神明社前の中山道。この小見戸の先が神戸集落

  かぶと観音と神明社は境内が一体化して、中山道遊歩コースになっています。境内を樹林が覆い、鬱蒼とした木陰をつくっています。この探訪では、神明社側から入って、隣のかぶと観音堂と境内を探索してみましょう。
  
  神明神社とは、一般には伊勢神宮(本宮または外宮)を勧請して建立した神社を意味するようです。したがって、この社は伊勢社ということになります。神仏習合の伝統に沿って、観音堂の境内に神明宮を祀ったと見られます。
  しかしながら、この神社について史料が残されていないようで、今のところ情報はありません。流造りの本殿を見ると、江戸時代末期から昭和中期までに建立されたもののようです。江戸時代末期には「お伊勢参り」が大ブームとなったと言われています。当然、中山道は信州各地から伊勢講集団の参拝旅の経路となりました。


境内北端にある木曾の組子屋


神明社の境内へと続く石段。ここも遊歩コース。

  そういう風潮を受けて、この地でも伊勢講が結成され、参詣したり、伊勢大神を勧請して社の建立、あるいは古くからあった社の再建立がおこなわれたでしょう。
  そういうブームを呼び起こしたのは、神仏習合の時代、伊勢神宮に仕える御師と呼ばれる神官兼僧侶たちです。日本各地に伊勢神宮を宣伝して回り、各地の集落で参詣のための結社(講)を組織し、毎年、旅行費用を積立てさせて、村の代表を参拝のために自分が経営する伊勢の宿坊に宿泊させる手配をしました。これは宗教文化を広める巡礼マーケティングでした。

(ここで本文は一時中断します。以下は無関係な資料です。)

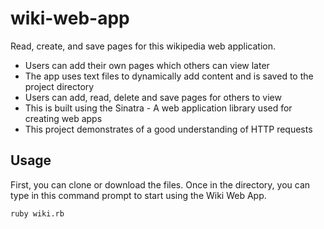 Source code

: # wiki-web-app
Read, create, and save pages for this wikipedia web application.

* Users can add their own pages which others can view later
* The app uses text files to dynamically add content and is saved to the project directory 
* Users can add, read, delete and save pages for others to view
* This is built using the Sinatra - A web application library used for creating web apps
* This project demonstrates of a good understanding of HTTP requests

## Usage
First, you can clone or download the files. Once in the directory, you can type in this command prompt to start using the Wiki Web App.
```shell script
ruby wiki.rb
```
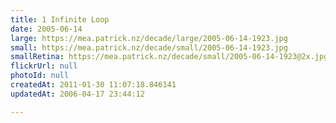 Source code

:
 ```yaml
---
title: 1 Infinite Loop
date: 2005-06-14
large: https://mea.patrick.nz/decade/large/2005-06-14-1923.jpg
small: https://mea.patrick.nz/decade/small/2005-06-14-1923.jpg
smallRetina: https://mea.patrick.nz/decade/small/2005-06-14-1923@2x.jpg
flickrUrl: null
photoId: null
createdAt: 2011-01-30 11:07:18.846141
updatedAt: 2006-04-17 23:44:12

---
```


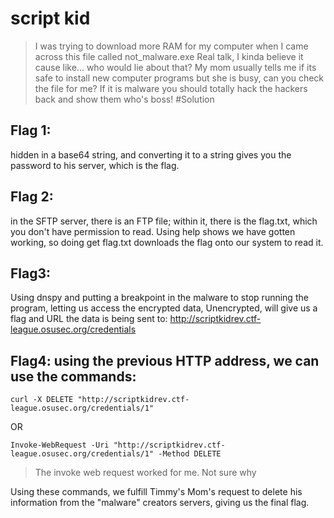 # script kid
> I was trying to download more RAM for my computer when I came across this file called not_malware.exe
> Real talk, I kinda believe it cause like... who would lie about that?
> My mom usually tells me if its safe to install new computer programs but she is busy, can you check the file for me?
> If it is malware you should totally hack the hackers back and show them who's boss!
#Solution

## Flag 1:
hidden in a base64 string, and converting it to a string gives you the password to his server, which is the flag. 
## Flag 2:
in the SFTP server, there is an FTP file; within it, there is the flag.txt, which you don't have permission to read.
Using help shows we have gotten working, so doing get flag.txt downloads the flag onto our system to read it.

## Flag3: 
Using dnspy and putting a breakpoint in the malware to stop running the program, letting us access the encrypted data, Unencrypted, will give us a flag and URL the data is being sent to: http://scriptkidrev.ctf-league.osusec.org/credentials

## Flag4: using the previous HTTP address, we can use the commands:

```shell
curl -X DELETE "http://scriptkidrev.ctf-league.osusec.org/credentials/1"
```
OR

```shell
Invoke-WebRequest -Uri "http://scriptkidrev.ctf-league.osusec.org/credentials/1" -Method DELETE
```
> The invoke web request worked for me. Not sure why

Using these commands, we fulfill Timmy's Mom's request to delete his information from the "malware" creators servers, giving us the final flag. 
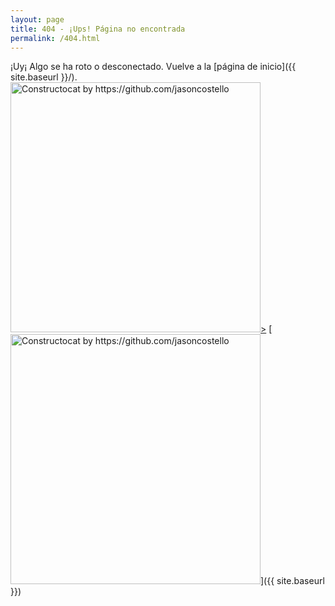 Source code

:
 ```yaml
---
layout: page
title: 404 - ¡Ups! Página no encontrada
permalink: /404.html
---
```


¡Uy¡ Algo se ha roto o desconectado. Vuelve a la [página de inicio]({{ site.baseurl }}/).
<a href="{{ site.baseurl }}"><img style="float: center;" src="{{ site.baseurl }}/images/404.jpg" alt="Constructocat by https://github.com/jasoncostello" width="400">></a>
[<img src="{{ site.baseurl }}/images/404.jpg" alt="Constructocat by https://github.com/jasoncostello" style="width: 400px;"/>]({{ site.baseurl }})


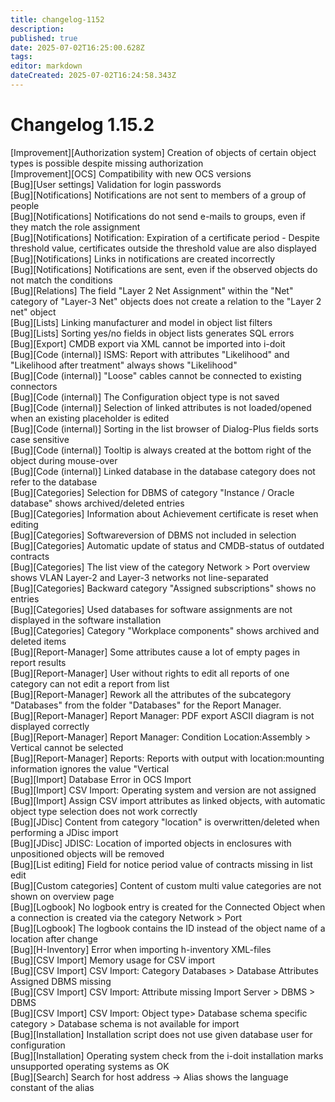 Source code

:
 ```yaml
---
title: changelog-1152
description: 
published: true
date: 2025-07-02T16:25:00.628Z
tags: 
editor: markdown
dateCreated: 2025-07-02T16:24:58.343Z
---
```


# Changelog 1.15.2
<!-- cSpell:disable -->
<!-- markdownlint-disable MD052 -->
[Improvement][Authorization system] Creation of objects of certain object types is possible despite missing authorization<br>
[Improvement][OCS] Compatibility with new OCS versions<br>
[Bug][User settings] Validation for login passwords<br>
[Bug][Notifications] Notifications are not sent to members of a group of people<br>
[Bug][Notifications] Notifications do not send e-mails to groups, even if they match the role assignment<br>
[Bug][Notifications] Notification: Expiration of a certificate period - Despite threshold value, certificates outside the threshold value are also displayed<br>
[Bug][Notifications] Links in notifications are created incorrectly<br>
[Bug][Notifications] Notifications are sent, even if the observed objects do not match the conditions<br>
[Bug][Relations] The field "Layer 2 Net Assignment" within the "Net" category of "Layer-3 Net" objects does not create a relation to the "Layer 2 net" object<br>
[Bug][Lists] Linking manufacturer and model in object list filters<br>
[Bug][Lists] Sorting yes/no fields in object lists generates SQL errors<br>
[Bug][Export] CMDB export via XML cannot be imported into i-doit<br>
[Bug][Code (internal)] ISMS: Report with attributes "Likelihood" and "Likelihood after treatment" always shows "Likelihood"<br>
[Bug][Code (internal)] "Loose" cables cannot be connected to existing connectors<br>
[Bug][Code (internal)] The Configuration object type is not saved<br>
[Bug][Code (internal)] Selection of linked attributes is not loaded/opened when an existing placeholder is edited<br>
[Bug][Code (internal)] Sorting in the list browser of Dialog-Plus fields sorts case sensitive<br>
[Bug][Code (internal)] Tooltip is always created at the bottom right of the object during mouse-over<br>
[Bug][Code (internal)] Linked database in the database category does not refer to the database<br>
[Bug][Categories] Selection for DBMS of category "Instance / Oracle database" shows archived/deleted entries<br>
[Bug][Categories] Information about Achievement certificate is reset when editing<br>
[Bug][Categories] Softwareversion of DBMS not included in selection<br>
[Bug][Categories] Automatic update of status and CMDB-status of outdated contracts<br>
[Bug][Categories] The list view of the category Network > Port overview shows VLAN Layer-2 and Layer-3 networks not line-separated<br>
[Bug][Categories] Backward category "Assigned subscriptions" shows no entries<br>
[Bug][Categories] Used databases for software assignments are not displayed in the software installation<br>
[Bug][Categories] Category "Workplace components" shows archived and deleted items<br>
[Bug][Report-Manager] Some attributes cause a lot of empty pages in report results<br>
[Bug][Report-Manager] User without rights to edit all reports of one category can not edit a report from list<br>
[Bug][Report-Manager] Rework all the attributes of the subcategory "Databases" from the folder "Databases" for the Report Manager.<br>
[Bug][Report-Manager] Report Manager: PDF export ASCII diagram is not displayed correctly<br>
[Bug][Report-Manager] Report Manager: Condition Location:Assembly > Vertical cannot be selected<br>
[Bug][Report-Manager] Reports: Reports with output with location:mounting information ignores the value "Vertical<br>
[Bug][Import] Database Error in OCS Import<br>
[Bug][Import] CSV Import: Operating system and version are not assigned<br>
[Bug][Import] Assign CSV import attributes as linked objects, with automatic object type selection does not work correctly<br>
[Bug][JDisc] Content from category "location" is overwritten/deleted when performing a JDisc import<br>
[Bug][JDisc] JDISC: Location of imported objects in enclosures with unpositioned objects will be removed<br>
[Bug][List editing] Field for notice period value of contracts missing in list edit<br>
[Bug][Custom categories] Content of custom multi value categories are not shown on overview page<br>
[Bug][Logbook] No logbook entry is created for the Connected Object when a connection is created via the category Network > Port<br>
[Bug][Logbook] The logbook contains the ID instead of the object name of a location after change<br>
[Bug][H-Inventory] Error when importing h-inventory XML-files<br>
[Bug][CSV Import] Memory usage for CSV import<br>
[Bug][CSV Import] CSV Import: Category Databases > Database Attributes Assigned DBMS missing<br>
[Bug][CSV Import] CSV Import: Attribute missing Import Server > DBMS > DBMS<br>
[Bug][CSV Import] CSV Import: Object type> Database schema specific category > Database schema is not available for import<br>
[Bug][Installation] Installation script does not use given database user for configuration<br>
[Bug][Installation] Operating system check from the i-doit installation marks unsupported operating systems as OK<br>
[Bug][Search] Search for host address -> Alias shows the language constant of the alias<br>
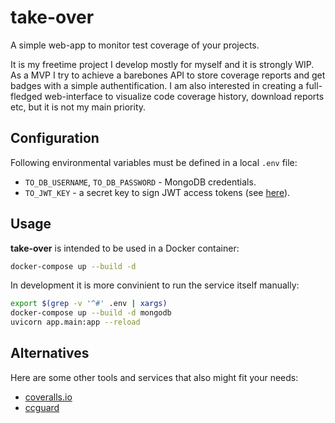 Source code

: # take-over

A simple web-app to monitor test coverage of your projects. 

It is my freetime project I develop mostly for myself and it is strongly WIP. As a MVP I
try to achieve a barebones API to store coverage reports and get badges with a simple
authentification. I am also interested in creating a full-fledged web-interface to
visualize code coverage history, download reports etc, but it is not my main priority.

## Configuration

Following environmental variables must be defined in a local `.env` file:
- `TO_DB_USERNAME`, `TO_DB_PASSWORD` - MongoDB credentials.
- `TO_JWT_KEY` - a secret key to sign JWT access tokens (see [here](https://fastapi.tiangolo.com/tutorial/security/oauth2-jwt/#handle-jwt-tokens)).

## Usage

**take-over** is intended to be used in a Docker container: 
```bash
docker-compose up --build -d
```

In development it is more convinient to run the service itself manually: 
```bash
export $(grep -v '^#' .env | xargs)
docker-compose up --build -d mongodb 
uvicorn app.main:app --reload
```

## Alternatives

Here are some other tools and services that also might fit your needs:
- [coveralls.io](https://coveralls.io/)
- [ccguard](https://github.com/nilleb/ccguard/)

  さて、社殿の北脇から石段を伝って観音堂の前に行きましょう。小ぢんまりした造りの入母屋のお堂です。昭和中期の建築または修築ではないでしょうか。
  寺社境内の南端に立つ案内板の解説によると、平安時代末期、平家打倒の呼びかけに応じて1180年に決起した源義仲は、城山に妻籠城砦を築き、砦の鬼門にあたるこの場所に祠を建てたそうです。この祠に、兜鉢の頂点(八幡座)の飾となっていた観音像を祀ったのだとか。おそらく現存の観音堂の内陣の須弥壇に、伝説の小さな観音像(後代につくったもの)が安置されているのではないでしょうか。


お堂の内陣の様子。須弥壇の前に兜がある。


腰かけ岩だとされる堂宇礎石跡

  地元の言い伝えによると、その後、小さな堂宇ないし祠のまま民衆に尊崇信仰されたようです。ところが、戦国の末期の1587年、豊臣家の家臣としてこの地を統治していた武将、木曾義昌の拠金寄進を受け、山村家が大旦那になって堂舎が建立されたそうです。しかし、義昌はその後、山林資源(木材)の宝庫である木曾を――「蔵入地」として――直轄支配しようとする秀吉によって、下総の領地に移封させられ、木曾を離れました。
  とはいえ、木曾家の有能な重臣、山村家は木曾代官として、幕末までこの地にとどまりました。